王曉悅:一般反避稅案件不可避免會帶有判例法的一些色彩。中國是成文法國家,原則上是不承認判例的,但在現實審判活動中,判例還是具有一定影響作用的。當然,不是說《辦法》的出臺要改變我國這種成文法的法律體系,我們希望未來能夠在這方面進一步規范。比如說像其他國家將判例公布一樣,把一些會造成一般反避稅調查或者風險較大的案例,通過某種方式讓公眾知曉,警示大家不要觸碰這一紅線,也能夠發揮威懾作用,維護我國稅基安全。
《國際稅收》:國外一些國家會設置專門的案件專家審核委員會對一般反避稅案件進行研判,我國是否采用了類似的專家會審制度?
王曉悅:對每一個案子我們都會組建一個專家委員會,實施會審。目前,專家委員會成員尚限制在稅務系統內部。考慮到利益悠關方,為客觀公允,某一地區的案件我們會找其他地區的專家會審。為進一步提高專家委員會的公允性與公允程度,我們會逐步擴大專家隊伍,邀請法律專家、經濟分析專家等,最終建立、培養一批熟悉反避稅業務、來自各個領域的專家團隊。
《國際稅收》:《辦法》第二條適用范圍將“與跨境交易或支付無關的安排”和“涉嫌逃避繳納稅款、逃避追繳欠稅、騙稅、抗稅以及虛開發票等稅收違法行為”排除在外,主要是基于什么考慮?
王曉悅:現階段《辦法》僅針對跨境交易或支付,而不涉及境內交易。主要基于兩點考慮:一是跨境的避稅安排會侵蝕我國稅基,造成我國稅款的流失。同時,打擊跨境國際逃避稅行為正好與BEPS行動計劃相銜接。二是目前國內這種避稅問題并不突出。另外,境內交易實際上涉及國內稅源的分配,對境內交易進行調整容易導致各地之間爭奪稅源,還有可能會造成兩地重復征稅。
將逃稅、騙稅、抗稅等稅收違法行為排除在外,主要是考慮《稅收征管法》及其實施細則已經對涉嫌逃避繳納稅款、逃避追繳欠稅、騙稅、抗稅以及虛開發票等稅收違法行為做出了明確的規定,并且明確由稽查局專司上述案件的查處。
GAAR在中國及全球的應用情況
《國際稅收》:《辦法》出臺之前,GAAR在國內運用的情況如何?
王曉悅:從這幾年GAAR在我國的實際運用來看,主要是在兩個領域的運用比較頻繁:一是間接股權轉讓;一個是濫用稅收協定(安排)。

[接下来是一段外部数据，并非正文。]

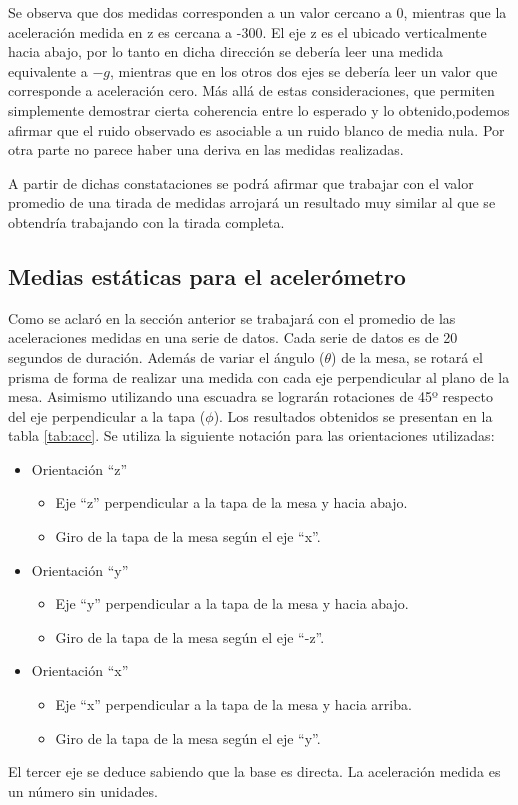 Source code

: \documentclass[spanish,12pt,a4paper,titlepage]{report}
\begin{document}
Se observa que dos medidas corresponden a un valor cercano a 0, mientras que la aceleración medida en z es cercana a -300. El eje z es el ubicado verticalmente hacia abajo, por lo tanto en dicha dirección se debería leer una medida equivalente a $-g$, mientras que en los otros dos ejes se debería leer un valor que corresponde a aceleración cero. Más allá de estas consideraciones, que permiten simplemente demostrar cierta coherencia entre lo esperado y lo obtenido,podemos afirmar que el ruido observado es asociable a un ruido blanco de media nula. Por otra parte no parece haber una deriva en las medidas realizadas. 

A partir de dichas constataciones se podrá afirmar que trabajar con el valor promedio de una tirada de medidas arrojará un resultado muy similar al que se obtendría trabajando con la tirada completa. 


\subsection{Medias estáticas para el acelerómetro}

Como se aclaró en la sección anterior se trabajará con el promedio de las aceleraciones medidas en una serie de datos. Cada serie de datos es de 20 segundos de duración. Además de variar el ángulo ($\theta$) de la mesa, se rotará el prisma de forma de realizar una medida con cada eje perpendicular al plano de la mesa. Asimismo utilizando una escuadra se lograrán rotaciones de 45º respecto del eje perpendicular a la tapa ($\phi$). Los resultados obtenidos se presentan en la tabla \ref{tab:acc}. Se utiliza la siguiente notación para las orientaciones utilizadas:
\begin{itemize}
	\item Orientación ``z''
	\begin{itemize}
		\item Eje ``z'' perpendicular a la tapa de la mesa y hacia abajo.
		\item Giro de la tapa de la mesa según el eje ``x''.
	\end{itemize}
	\item Orientación ``y''
	\begin{itemize}
		\item Eje ``y'' perpendicular a la tapa de la mesa y hacia abajo.
		\item Giro de la tapa de la mesa según el eje ``-z''.
	\end{itemize}
	\item Orientación ``x''
	\begin{itemize}
		\item Eje ``x'' perpendicular a la tapa de la mesa y hacia arriba.
		\item Giro de la tapa de la mesa según el eje ``y''.
	\end{itemize}
\end{itemize}
El tercer eje se deduce sabiendo que la base es directa. La aceleración medida es un número sin unidades.
\end{document}
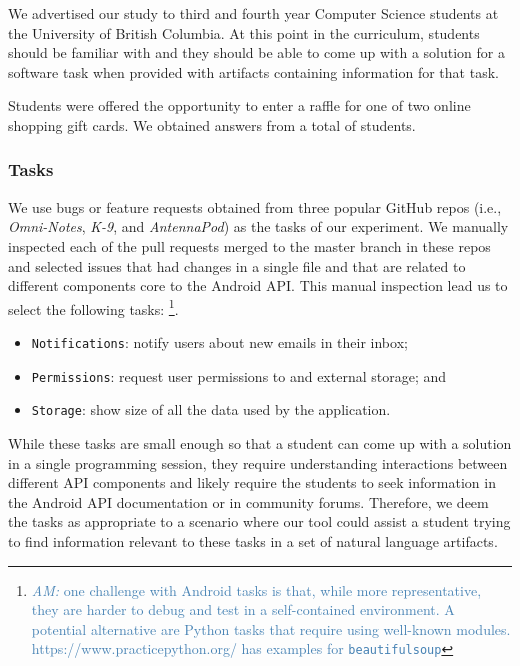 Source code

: We advertised our study to third and fourth year Computer Science students at the University of British Columbia. 
At this point in the curriculum, students should be familiar with  and they should be able to come up with a solution 
for a software task when provided with artifacts containing information for that task.


Students were offered the opportunity to enter a raffle for one of two  online shopping gift cards.
We obtained answers from a total of \red{\#} students. 



\subsubsection{Tasks}

We use bugs or feature requests obtained from three popular  GitHub repos (i.e., \textit{Omni-Notes}, \textit{K-9}, and \textit{AntennaPod}) as the tasks of our experiment. 
We manually inspected each of the pull requests merged to the master branch in these repos and selected issues that had changes in a single file and that are related to different components core to the Android API.
This manual inspection lead us to select the following tasks:
\footnote{
\textcolor{steelblue}{{\textit{AM:} one challenge with Android tasks is that, while more representative, they are harder to debug and test in a self-contained environment.
A potential alternative are Python tasks that require using well-known modules. https://www.practicepython.org/ has examples for \texttt{beautifulsoup}}}}.




\begin{itemize}
    \item \texttt{Notifications}: notify users about new emails in their inbox;
    \item \texttt{Permissions}: request user permissions to and external storage; and
    \item \texttt{Storage}: show size of all the data used by the application.
\end{itemize}


While these tasks are small enough so that a student can come up with a solution in a single programming session,
they require understanding interactions between different API components 
and likely require the students to seek information in the Android API documentation or in community forums. 
Therefore, we deem the tasks as appropriate to a scenario where our tool could assist a student trying to find information relevant to these tasks in a set of natural language artifacts. 


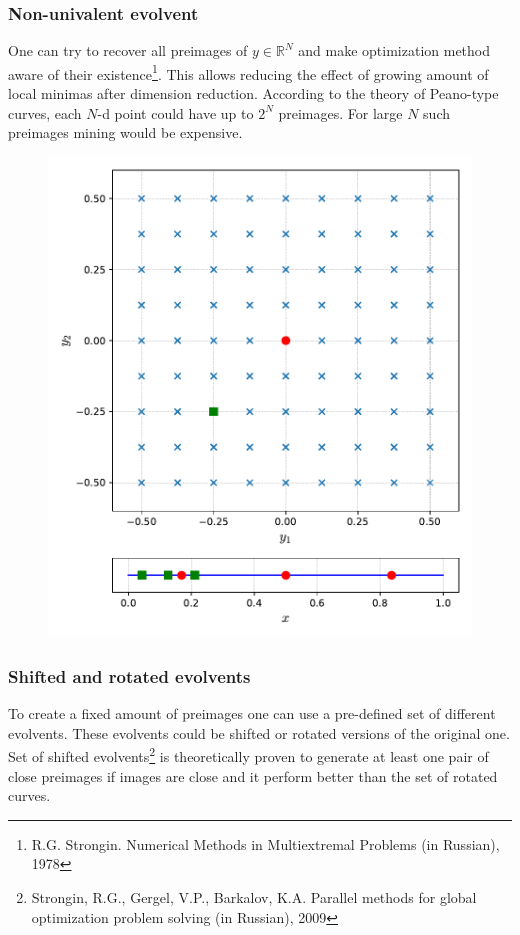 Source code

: \documentclass[aspectratio=1610]{beamer}
\begin{document}
\begin{frame}
  \frametitle{Non-univalent evolvent}
    One can try to recover all preimages of \(y\in\mathbb{R}^N\) and make optimization method aware of their existence\footnote{R.G. Strongin. Numerical Methods in Multiextremal Problems (in Russian), 1978}. This allows reducing the effect of growing amount of local minimas after dimension reduction.
    According to the theory of Peano-type curves, each \(N\)-d point could have up to \(2^N\) preimages. For large \(N\) such preimages mining would be expensive.
      \begin{figure}[ht]
        \includegraphics[width=.25\textwidth]{noninjective.pdf}
      \end{figure}
\end{frame}

\begin{frame}
  \frametitle{Shifted and rotated evolvents}
  To create a fixed amount of preimages one can use a pre-defined set of different evolvents. These evolvents could be shifted or rotated versions of the original one. Set of shifted evolvents\footnote{Strongin, R.G., Gergel, V.P., Barkalov, K.A. Parallel methods for global optimization problem
solving (in Russian), 2009} is theoretically proven to generate at least one pair of close preimages if images are close and it perform better than the set of rotated curves.
  \begin{figure}[ht]
  \end{figure}
\end{frame}
\end{document}
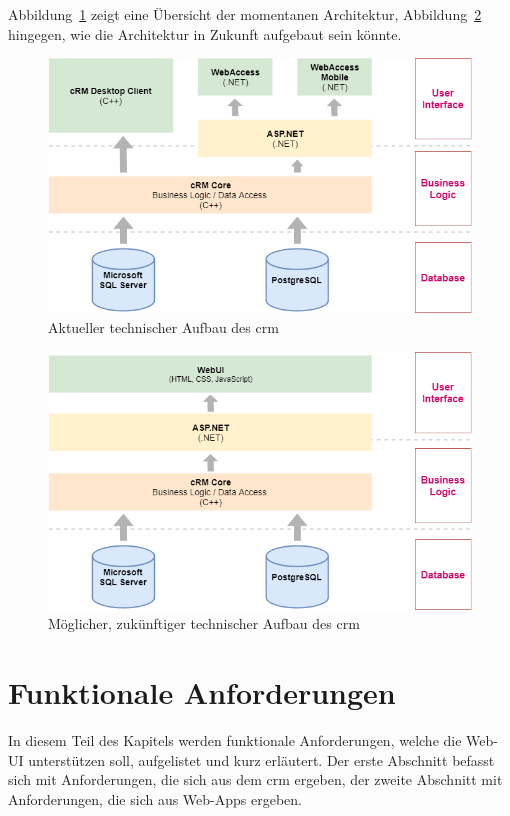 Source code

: Abbildung~\ref{fig:crm_technical_stack} zeigt eine Übersicht der momentanen Architektur, Abbildung~\ref{fig:crm_future_technical_stack} hingegen, wie die Architektur in Zukunft aufgebaut sein könnte.

\begin{figure}
    \centering
    \captionsetup{justification=centering}
    \includegraphics[width=\textwidth]{figures/crm_technical_stack.png}
        \caption{Aktueller technischer Aufbau des \gls{crm}}\label{fig:crm_technical_stack}
\end{figure}

\begin{figure}
    \centering
    \captionsetup{justification=centering}
    \includegraphics[width=\textwidth]{figures/crm_future_technical_stack.png}
        \caption{Möglicher, zukünftiger technischer Aufbau des \gls{crm}}\label{fig:crm_future_technical_stack}
\end{figure}


\section{Funktionale Anforderungen}
In diesem Teil des Kapitels werden funktionale Anforderungen, welche die Web-UI unterstützen soll, aufgelistet und kurz erläutert. Der erste Abschnitt befasst sich mit Anforderungen, die sich aus dem \gls{crm} ergeben, der zweite Abschnitt mit Anforderungen, die sich aus Web-Apps ergeben.

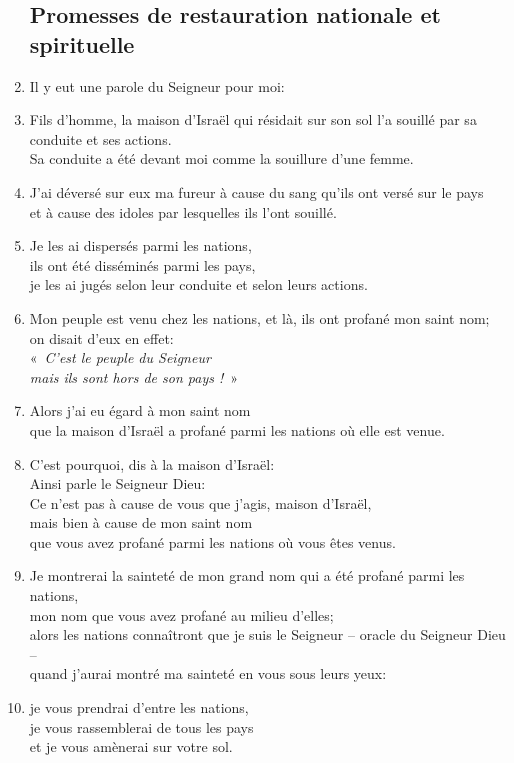 \documentclass[12pt,a4paper,titlepage]{article}
\def \pslabelsep{0.2em} %
\def \psleftmargin{0em} %
\begin{document}
\begin{enumerate}[leftmargin=\psleftmargin, labelsep = \pslabelsep, label={\arabic*}, font=\color{\pscolor}\small\textsuperscript, parsep=0em, itemsep=0em, topsep=0em ]
\subsection*{Promesses de restauration nationale et spirituelle}
\item Il y eut une parole du Seigneur pour moi:
\item Fils d’homme, la maison d’Israël qui résidait sur son sol l’a souillé par sa conduite et ses actions. \\ Sa conduite a été devant moi comme la souillure d’une femme.
\item J’ai déversé sur eux ma fureur à cause du sang qu’ils ont versé sur le pays \\ et à cause des idoles par lesquelles ils l’ont souillé.
\item Je les ai dispersés parmi les nations, \\ ils ont été disséminés parmi les pays, \\ je les ai jugés selon leur conduite et selon leurs actions.
\item Mon peuple est venu chez les nations, et là, ils ont profané mon saint nom; \\ on disait d’eux en effet: \\ \decalage «~\textit{C’est le peuple du Seigneur \\ \decalage mais ils sont hors de son pays !}~»
\item Alors j’ai eu égard à mon saint nom \\ que la maison d’Israël a profané parmi les nations où elle est venue. \parSpace
\item C’est pourquoi, dis à la maison d’Israël: \\ Ainsi parle le Seigneur Dieu: \\ Ce n’est pas à cause de vous que j’agis, maison d’Israël, \\ mais bien à cause de mon saint nom \\ que vous avez profané parmi les nations où vous êtes venus.
\item Je montrerai la sainteté de mon grand nom qui a été profané parmi les nations, \\ mon nom que vous avez profané au milieu d’elles; \\ alors les nations connaîtront que je suis le Seigneur – oracle du Seigneur Dieu – \\ quand j’aurai montré ma sainteté en vous sous leurs yeux:
\item je vous prendrai d’entre les nations, \\ je vous rassemblerai de tous les pays \\ et je vous amènerai sur votre sol.

\end{enumerate}
\end{document}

首先是間接股權轉讓。我國《企業所得稅法》規定,僅對直接轉讓中國境內股權所得征稅,對境外間接股權轉讓不予征稅。如沒有GAAR,那么在當前全球化經營的背景下,企業通過在境外設立中間層公司,就可以很容易地將境內直接股權轉讓規避為間接股權轉讓,實現逃避稅收的目的,從而使得《企業所得稅法》的這一規定形同虛設。從實際情況看,稅務機關對間接股權轉讓啟動GAAR的案例很多。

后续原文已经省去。